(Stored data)

- Opening Delimiter -

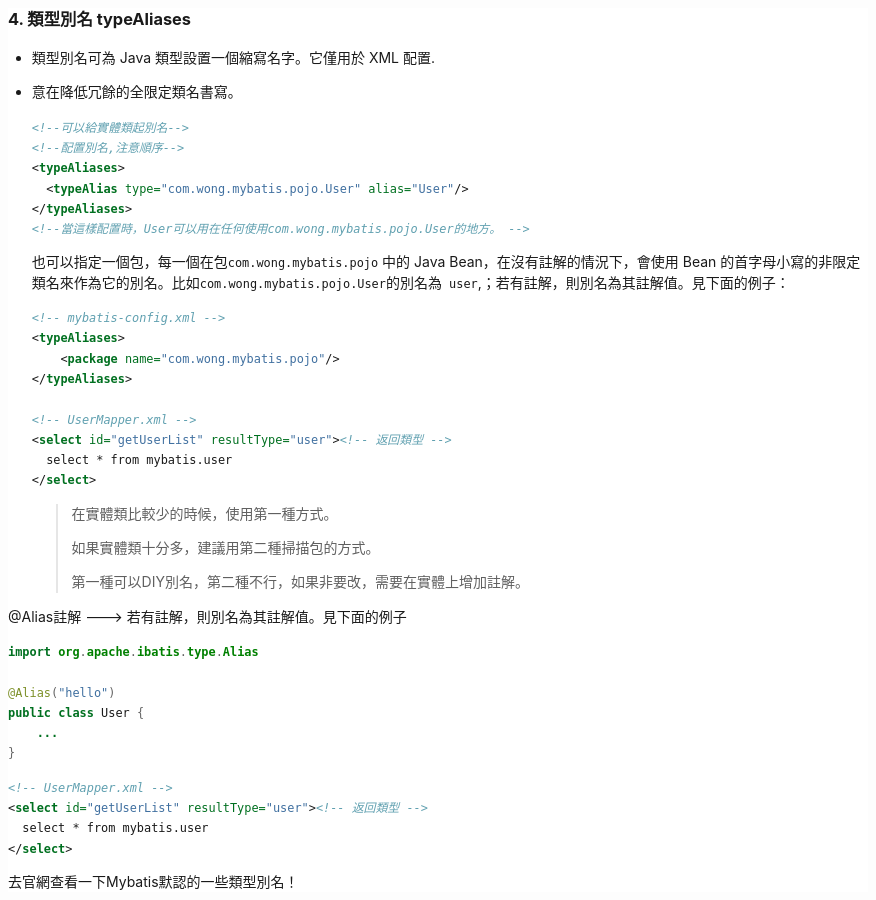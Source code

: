 ### 4. 類型別名 typeAliases

- 類型別名可為 Java 類型設置一個縮寫名字。它僅用於 XML 配置.


- 意在降低冗餘的全限定類名書寫。

  ```xml
  <!--可以給實體類起別名-->
  <!--配置別名,注意順序-->
  <typeAliases>
    <typeAlias type="com.wong.mybatis.pojo.User" alias="User"/>
  </typeAliases>
  <!--當這樣配置時，User可以用在任何使用com.wong.mybatis.pojo.User的地方。 -->
  ```

  也可以指定一個包，每一個在包`com.wong.mybatis.pojo` 中的 Java Bean，在沒有註解的情況下，會使用 Bean 的首字母小寫的非限定類名來作為它的別名。比如`com.wong.mybatis.pojo.User`的別名為` user`,；若有註解，則別名為其註解值。見下面的例子：

  ```xml
  <!-- mybatis-config.xml -->
  <typeAliases>
      <package name="com.wong.mybatis.pojo"/>
  </typeAliases>
  
  <!-- UserMapper.xml -->
  <select id="getUserList" resultType="user"><!-- 返回類型 -->
    select * from mybatis.user
  </select>
  ```

  > 在實體類比較少的時候，使用第一種方式。
  >
  > 如果實體類十分多，建議用第二種掃描包的方式。
  >
  > 第一種可以DIY別名，第二種不行，如果非要改，需要在實體上增加註解。

@Alias註解 ---> 若有註解，則別名為其註解值。見下面的例子

```java
import org.apache.ibatis.type.Alias
  
@Alias("hello")
public class User {
    ...
}
```

```xml
<!-- UserMapper.xml -->
<select id="getUserList" resultType="user"><!-- 返回類型 -->
  select * from mybatis.user
</select>
```

去官網查看一下Mybatis默認的一些類型別名！
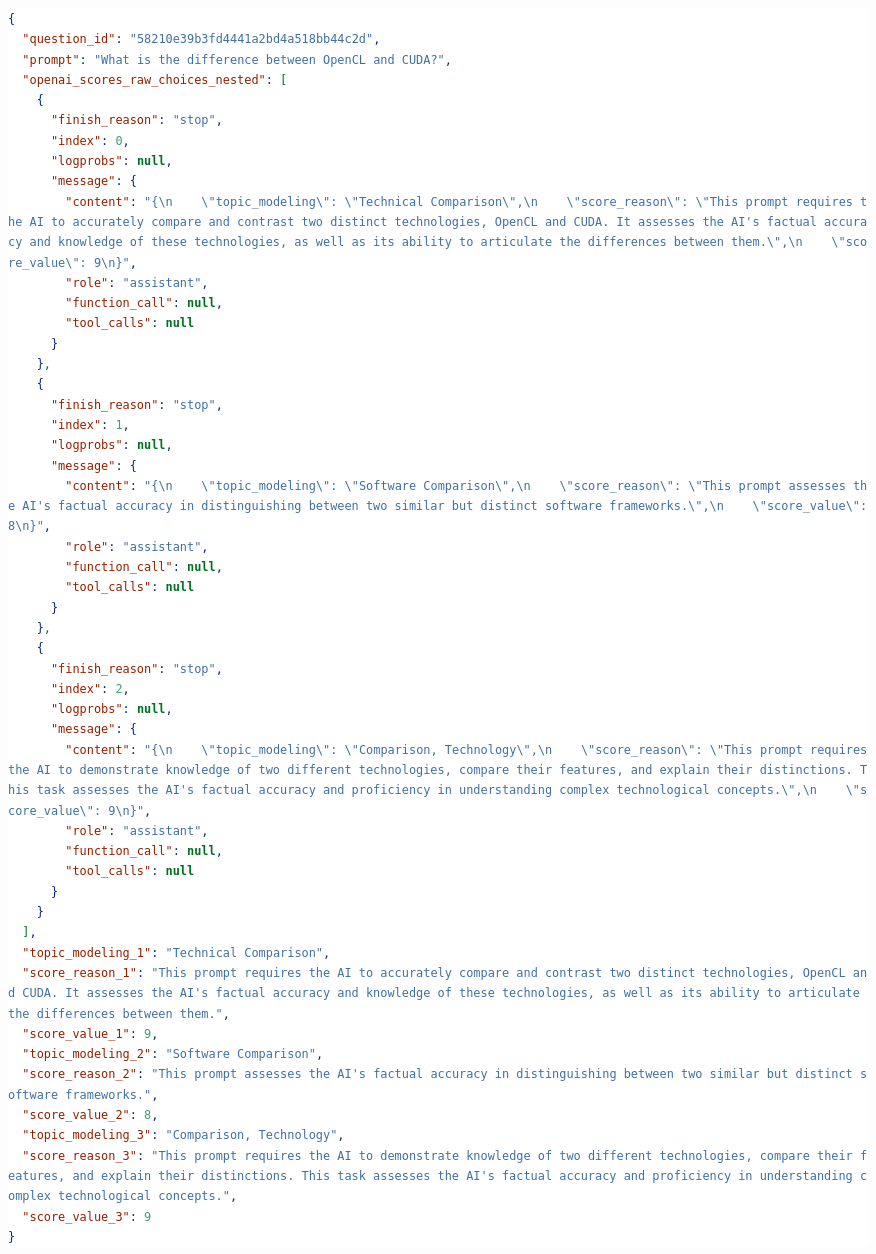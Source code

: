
 ```json
{
  "question_id": "58210e39b3fd4441a2bd4a518bb44c2d",
  "prompt": "What is the difference between OpenCL and CUDA?",
  "openai_scores_raw_choices_nested": [
    {
      "finish_reason": "stop",
      "index": 0,
      "logprobs": null,
      "message": {
        "content": "{\n    \"topic_modeling\": \"Technical Comparison\",\n    \"score_reason\": \"This prompt requires the AI to accurately compare and contrast two distinct technologies, OpenCL and CUDA. It assesses the AI's factual accuracy and knowledge of these technologies, as well as its ability to articulate the differences between them.\",\n    \"score_value\": 9\n}",
        "role": "assistant",
        "function_call": null,
        "tool_calls": null
      }
    },
    {
      "finish_reason": "stop",
      "index": 1,
      "logprobs": null,
      "message": {
        "content": "{\n    \"topic_modeling\": \"Software Comparison\",\n    \"score_reason\": \"This prompt assesses the AI's factual accuracy in distinguishing between two similar but distinct software frameworks.\",\n    \"score_value\": 8\n}",
        "role": "assistant",
        "function_call": null,
        "tool_calls": null
      }
    },
    {
      "finish_reason": "stop",
      "index": 2,
      "logprobs": null,
      "message": {
        "content": "{\n    \"topic_modeling\": \"Comparison, Technology\",\n    \"score_reason\": \"This prompt requires the AI to demonstrate knowledge of two different technologies, compare their features, and explain their distinctions. This task assesses the AI's factual accuracy and proficiency in understanding complex technological concepts.\",\n    \"score_value\": 9\n}",
        "role": "assistant",
        "function_call": null,
        "tool_calls": null
      }
    }
  ],
  "topic_modeling_1": "Technical Comparison",
  "score_reason_1": "This prompt requires the AI to accurately compare and contrast two distinct technologies, OpenCL and CUDA. It assesses the AI's factual accuracy and knowledge of these technologies, as well as its ability to articulate the differences between them.",
  "score_value_1": 9,
  "topic_modeling_2": "Software Comparison",
  "score_reason_2": "This prompt assesses the AI's factual accuracy in distinguishing between two similar but distinct software frameworks.",
  "score_value_2": 8,
  "topic_modeling_3": "Comparison, Technology",
  "score_reason_3": "This prompt requires the AI to demonstrate knowledge of two different technologies, compare their features, and explain their distinctions. This task assesses the AI's factual accuracy and proficiency in understanding complex technological concepts.",
  "score_value_3": 9
}
```
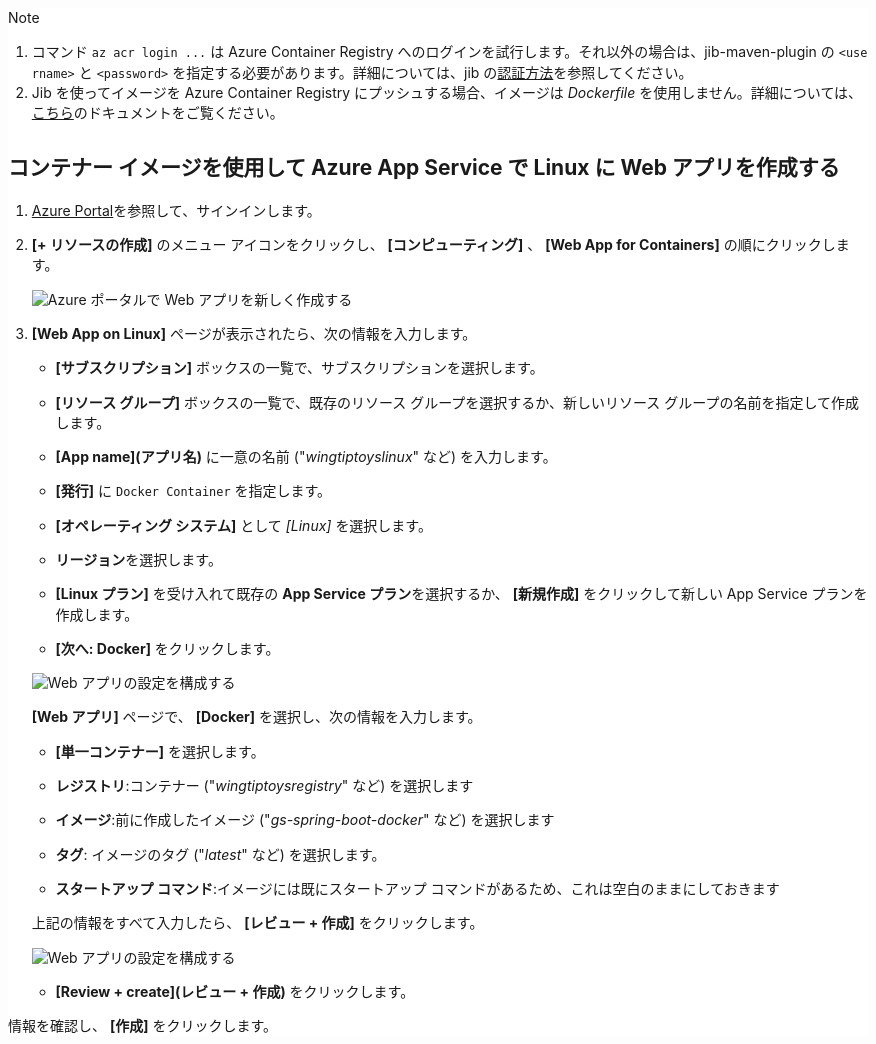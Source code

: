 > [!NOTE]
> 1. コマンド `az acr login ...` は Azure Container Registry へのログインを試行します。それ以外の場合は、jib-maven-plugin の `<username>` と `<password>` を指定する必要があります。詳細については、jib の[認証方法](https://github.com/GoogleContainerTools/jib/tree/master/jib-maven-plugin#authentication-methods)を参照してください。
> 2. Jib を使ってイメージを Azure Container Registry にプッシュする場合、イメージは *Dockerfile* を使用しません。詳細については、[こちら](https://cloudplatform.googleblog.com/2018/07/introducing-jib-build-java-docker-images-better.html)のドキュメントをご覧ください。
>

## <a name="create-a-web-app-on-linux-on-azure-app-service-using-your-container-image"></a>コンテナー イメージを使用して Azure App Service で Linux に Web アプリを作成する

1. [Azure Portal]を参照して、サインインします。

2. **[+ リソースの作成]** のメニュー アイコンをクリックし、 **[コンピューティング]** 、 **[Web App for Containers]** の順にクリックします。
   
   ![Azure ポータルで Web アプリを新しく作成する][LX01]

3. **[Web App on Linux]** ページが表示されたら、次の情報を入力します。

   * **[サブスクリプション]** ボックスの一覧で、サブスクリプションを選択します。

   * **[リソース グループ]** ボックスの一覧で、既存のリソース グループを選択するか、新しいリソース グループの名前を指定して作成します。

   * **[App name]\(アプリ名\)** に一意の名前 ("*wingtiptoyslinux*" など) を入力します。

   * **[発行]** に `Docker Container` を指定します。

   * **[オペレーティング システム]** として *[Linux]* を選択します。

   * **リージョン**を選択します。

   * **[Linux プラン]** を受け入れて既存の **App Service プラン**を選択するか、 **[新規作成]** をクリックして新しい App Service プランを作成します。

   * **[次へ: Docker]** をクリックします。

   ![Web アプリの設定を構成する][LX02]

      **[Web アプリ]** ページで、 **\[Docker\]** を選択し、次の情報を入力します。

   * **[単一コンテナー]** を選択します。

   * **レジストリ**:コンテナー ("*wingtiptoysregistry*" など) を選択します

   * **イメージ**:前に作成したイメージ ("*gs-spring-boot-docker*" など) を選択します

   * **タグ**: イメージのタグ ("*latest*" など) を選択します。

   * **スタートアップ コマンド**:イメージには既にスタートアップ コマンドがあるため、これは空白のままにしておきます

   上記の情報をすべて入力したら、 **[レビュー + 作成]** をクリックします。

   ![Web アプリの設定を構成する][LX02-A]

   * **[Review + create]\(レビュー + 作成\)** をクリックします。

情報を確認し、 **[作成]** をクリックします。


[Azure コマンド ライン インターフェイス (CLI)]: /cli/azure/overview
[Azure Container Service (AKS)]: https://azure.microsoft.com/services/container-service/
[Java 開発者向けの Azure]: /azure/developer/java/
[Azure Portal]: https://portal.azure.com/
[Azure Portal を使用したプライベート Docker コンテナー レジストリの作成]: /azure/container-registry/container-registry-get-started-portal
[Azure Web App on Linux 向けのカスタム Docker イメージを使用する]: /azure/app-service-web/app-service-linux-using-custom-docker-image
[Docker]: https://www.docker.com/
[無料の Azure アカウント]: https://azure.microsoft.com/pricing/free-trial/
[Git]: https://github.com/
[Azure DevOps と Java の操作]: /azure/devops/java/
[Maven]: http://maven.apache.org/
[MSDN サブスクライバーの特典]: https://azure.microsoft.com/pricing/member-offers/msdn-benefits-details/
[Spring Boot]: http://projects.spring.io/spring-boot/
[Docker での Spring Boot の使用開始]: https://github.com/spring-guides/gs-spring-boot-docker
[Spring Framework]: https://spring.io/
[Java Development Kit (JDK)]: https://aka.ms/azure-jdks
[SB01]: media/deploy-spring-boot-java-app-on-linux/SB01.png
[SB02]: media/deploy-spring-boot-java-app-on-linux/SB02.png
[AR01]: media/deploy-spring-boot-java-app-on-linux/AR01.png
[AR03]: media/deploy-spring-boot-java-app-on-linux/AR03.png
[LX01]: media/deploy-spring-boot-java-app-on-linux/LX01.png
[LX02]: media/deploy-spring-boot-java-app-on-linux/LX02.png
[LX02-A]: media/deploy-spring-boot-java-app-on-linux/LX02-A.png
[LX02-B]: media/deploy-spring-boot-java-app-on-linux/LX02-B.png
[LX03]: media/deploy-spring-boot-java-app-on-linux/LX03.png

- Closing Delimiter -

## What needs to be done
Print nothing but the lines from the one that contains "[LX02]: media/deploy-spring-boot-java-app-on-linux/LX02.png" to the final line of the data, both included, exactly as they read.

## Solution
[LX02]: media/deploy-spring-boot-java-app-on-linux/LX02.png
[LX02-A]: media/deploy-spring-boot-java-app-on-linux/LX02-A.png
[LX02-B]: media/deploy-spring-boot-java-app-on-linux/LX02-B.png
[LX03]: media/deploy-spring-boot-java-app-on-linux/LX03.png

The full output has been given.